(EXERCISE GOAL):
Exact copies of the line with "<td>193</td>" and of all lines after it through the end of the entries are required, and no other lines.

(ENTRIES PROVIDED):
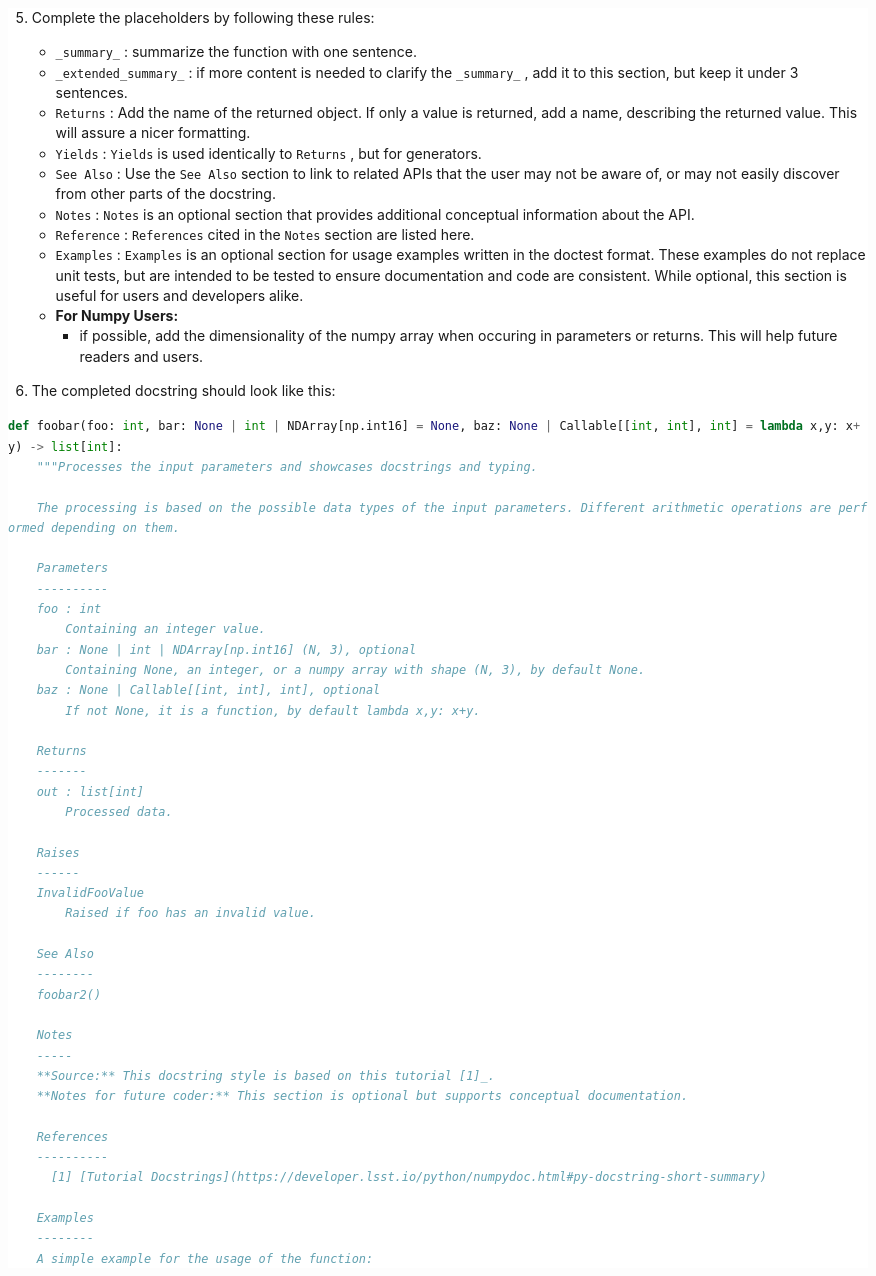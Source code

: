 5. Complete the placeholders by following these rules:
   * `_summary_` : summarize the function with one sentence.
   * `_extended_summary_` : if more content is needed to clarify the `_summary_` , add it to this section, but keep it under 3 sentences.
   * `Returns` : Add the name of the returned object. If only a value is returned, add a name, describing the returned value. This will assure a nicer formatting.
   * `Yields` : `Yields` is used identically to `Returns` , but for generators.
   * `See Also` : Use the `See Also` section to link to related APIs that the user may not be aware of, or may not easily discover from other parts of the docstring. 
   * `Notes` : `Notes` is an optional section that provides additional conceptual information about the API.
   * `Reference` : `References` cited in the `Notes` section are listed here.
   * `Examples` : `Examples` is an optional section for usage examples written in the doctest format. These examples do not replace unit tests, but are intended to be tested to ensure documentation and code are consistent. While optional, this section is useful for users and developers alike.
   * **For Numpy Users:**
       * if possible, add the dimensionality of the numpy array when occuring in parameters or returns. This will help future readers and users.

6. The completed docstring should look like this:

```python
def foobar(foo: int, bar: None | int | NDArray[np.int16] = None, baz: None | Callable[[int, int], int] = lambda x,y: x+y) -> list[int]:
    """Processes the input parameters and showcases docstrings and typing.

    The processing is based on the possible data types of the input parameters. Different arithmetic operations are performed depending on them.

    Parameters
    ----------
    foo : int
        Containing an integer value.
    bar : None | int | NDArray[np.int16] (N, 3), optional
        Containing None, an integer, or a numpy array with shape (N, 3), by default None.
    baz : None | Callable[[int, int], int], optional
        If not None, it is a function, by default lambda x,y: x+y.

    Returns
    -------
    out : list[int]
        Processed data.

    Raises
    ------
    InvalidFooValue
        Raised if foo has an invalid value.

    See Also
    --------
    foobar2()
    
    Notes
    -----
    **Source:** This docstring style is based on this tutorial [1]_.
    **Notes for future coder:** This section is optional but supports conceptual documentation.
    
    References
    ----------
      [1] [Tutorial Docstrings](https://developer.lsst.io/python/numpydoc.html#py-docstring-short-summary)
      
    Examples
    --------
    A simple example for the usage of the function:
```

[^1]: https://shantoroy.com/tutorial/add-header-to-python-file-vscode.md/ by Shanto Roy, 14.11.2023
[^2]: https://code.visualstudio.com/docs/editor/userdefinedsnippets by VSCode, 14.11.2023
[^3]: https://developer.lsst.io/python/numpydoc.html#py-docstring-class-structure by lsst package, 23.11.2023
[^4]: https://sphinxcontrib-napoleon.readthedocs.io/en/latest/example_numpy.html by napolean package, 23.11.2023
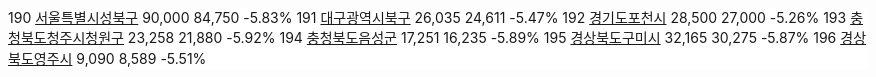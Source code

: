  <tr class="item">
    <td>190</td>
    <td><a href="/apt/서울특별시성북구">서울특별시성북구</a></td>
    <td>90,000</td>
    <td>84,750</td>
    <td>-5.83%</td>
  </tr>

  <tr class="item">
    <td>191</td>
    <td><a href="/apt/대구광역시북구">대구광역시북구</a></td>
    <td>26,035</td>
    <td>24,611</td>
    <td>-5.47%</td>
  </tr>

  <tr class="item">
    <td>192</td>
    <td><a href="/apt/경기도포천시">경기도포천시</a></td>
    <td>28,500</td>
    <td>27,000</td>
    <td>-5.26%</td>
  </tr>

  <tr class="item">
    <td>193</td>
    <td><a href="/apt/충청북도청주시청원구">충청북도청주시청원구</a></td>
    <td>23,258</td>
    <td>21,880</td>
    <td>-5.92%</td>
  </tr>

  <tr class="item">
    <td>194</td>
    <td><a href="/apt/충청북도음성군">충청북도음성군</a></td>
    <td>17,251</td>
    <td>16,235</td>
    <td>-5.89%</td>
  </tr>

  <tr class="item">
    <td>195</td>
    <td><a href="/apt/경상북도구미시">경상북도구미시</a></td>
    <td>32,165</td>
    <td>30,275</td>
    <td>-5.87%</td>
  </tr>

  <tr class="item">
    <td>196</td>
    <td><a href="/apt/경상북도영주시">경상북도영주시</a></td>
    <td>9,090</td>
    <td>8,589</td>
    <td>-5.51%</td>
  </tr>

(SOLUTION TO THIS PROBLEM):
    <td>193</td>
    <td><a href="/apt/충청북도청주시청원구">충청북도청주시청원구</a></td>
    <td>23,258</td>
    <td>21,880</td>
    <td>-5.92%</td>
  </tr>

  <tr class="item">
    <td>194</td>
    <td><a href="/apt/충청북도음성군">충청북도음성군</a></td>
    <td>17,251</td>
    <td>16,235</td>
    <td>-5.89%</td>
  </tr>

  <tr class="item">
    <td>195</td>
    <td><a href="/apt/경상북도구미시">경상북도구미시</a></td>
    <td>32,165</td>
    <td>30,275</td>
    <td>-5.87%</td>
  </tr>

  <tr class="item">
    <td>196</td>
    <td><a href="/apt/경상북도영주시">경상북도영주시</a></td>
    <td>9,090</td>
    <td>8,589</td>
    <td>-5.51%</td>
  </tr>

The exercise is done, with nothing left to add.